## WORK REQUEST:
Retype exactly the lines of the material below, from the one containing "The GNU (Linux)" through the last, with both ends kept.

## DATASET ENTRIES:
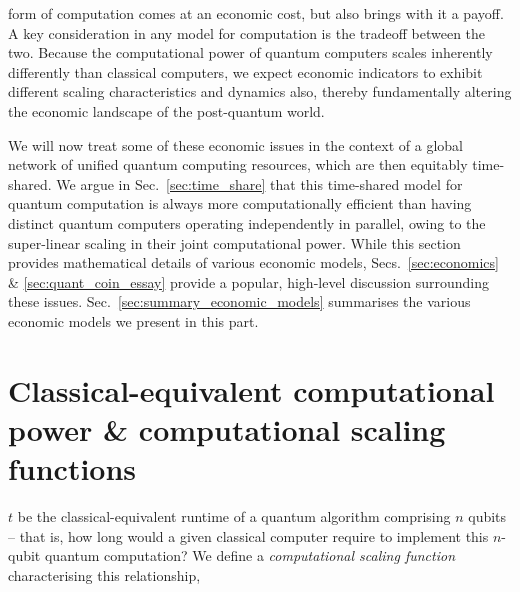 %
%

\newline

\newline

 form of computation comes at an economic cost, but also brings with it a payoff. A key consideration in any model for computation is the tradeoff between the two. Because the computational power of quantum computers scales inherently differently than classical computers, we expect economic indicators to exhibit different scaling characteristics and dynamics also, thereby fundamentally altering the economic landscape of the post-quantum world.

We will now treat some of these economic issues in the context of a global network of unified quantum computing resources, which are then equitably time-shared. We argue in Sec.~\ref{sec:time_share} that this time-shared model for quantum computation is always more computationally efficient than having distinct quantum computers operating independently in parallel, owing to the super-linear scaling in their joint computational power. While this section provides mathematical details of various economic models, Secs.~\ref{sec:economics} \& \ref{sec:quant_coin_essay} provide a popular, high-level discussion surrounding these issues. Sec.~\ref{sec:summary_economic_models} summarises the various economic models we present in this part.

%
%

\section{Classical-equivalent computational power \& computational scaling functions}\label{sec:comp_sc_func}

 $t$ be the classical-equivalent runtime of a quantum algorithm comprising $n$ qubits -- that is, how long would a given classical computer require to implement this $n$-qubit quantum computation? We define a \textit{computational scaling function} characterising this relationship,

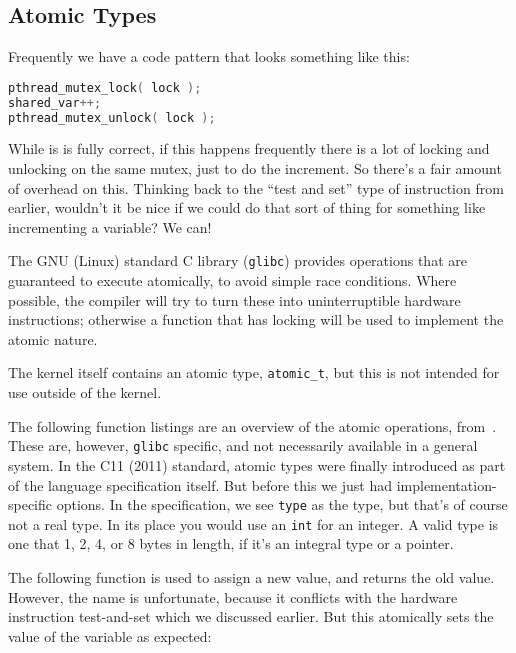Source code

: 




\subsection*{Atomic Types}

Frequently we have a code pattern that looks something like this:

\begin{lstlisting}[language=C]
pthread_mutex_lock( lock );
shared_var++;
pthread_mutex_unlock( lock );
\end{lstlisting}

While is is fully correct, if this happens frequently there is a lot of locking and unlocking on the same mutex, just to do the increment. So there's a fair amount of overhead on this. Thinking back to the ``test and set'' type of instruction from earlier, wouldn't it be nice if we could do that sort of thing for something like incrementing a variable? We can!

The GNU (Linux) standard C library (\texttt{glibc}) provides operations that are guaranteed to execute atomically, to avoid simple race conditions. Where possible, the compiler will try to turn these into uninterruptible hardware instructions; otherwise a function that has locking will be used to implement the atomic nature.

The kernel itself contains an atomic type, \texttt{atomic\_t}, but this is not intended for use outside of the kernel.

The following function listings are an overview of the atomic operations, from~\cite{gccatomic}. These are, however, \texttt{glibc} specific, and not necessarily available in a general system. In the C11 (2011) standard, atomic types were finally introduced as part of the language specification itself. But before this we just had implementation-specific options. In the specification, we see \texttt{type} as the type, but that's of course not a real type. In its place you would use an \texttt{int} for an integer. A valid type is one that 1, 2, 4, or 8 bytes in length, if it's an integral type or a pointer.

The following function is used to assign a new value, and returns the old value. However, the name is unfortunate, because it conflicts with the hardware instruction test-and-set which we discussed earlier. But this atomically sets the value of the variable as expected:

## SOLUTION TO THIS EXERCISE:
The GNU (Linux) standard C library (\texttt{glibc}) provides operations that are guaranteed to execute atomically, to avoid simple race conditions. Where possible, the compiler will try to turn these into uninterruptible hardware instructions; otherwise a function that has locking will be used to implement the atomic nature.

The kernel itself contains an atomic type, \texttt{atomic\_t}, but this is not intended for use outside of the kernel.

The following function listings are an overview of the atomic operations, from~\cite{gccatomic}. These are, however, \texttt{glibc} specific, and not necessarily available in a general system. In the C11 (2011) standard, atomic types were finally introduced as part of the language specification itself. But before this we just had implementation-specific options. In the specification, we see \texttt{type} as the type, but that's of course not a real type. In its place you would use an \texttt{int} for an integer. A valid type is one that 1, 2, 4, or 8 bytes in length, if it's an integral type or a pointer.

The following function is used to assign a new value, and returns the old value. However, the name is unfortunate, because it conflicts with the hardware instruction test-and-set which we discussed earlier. But this atomically sets the value of the variable as expected:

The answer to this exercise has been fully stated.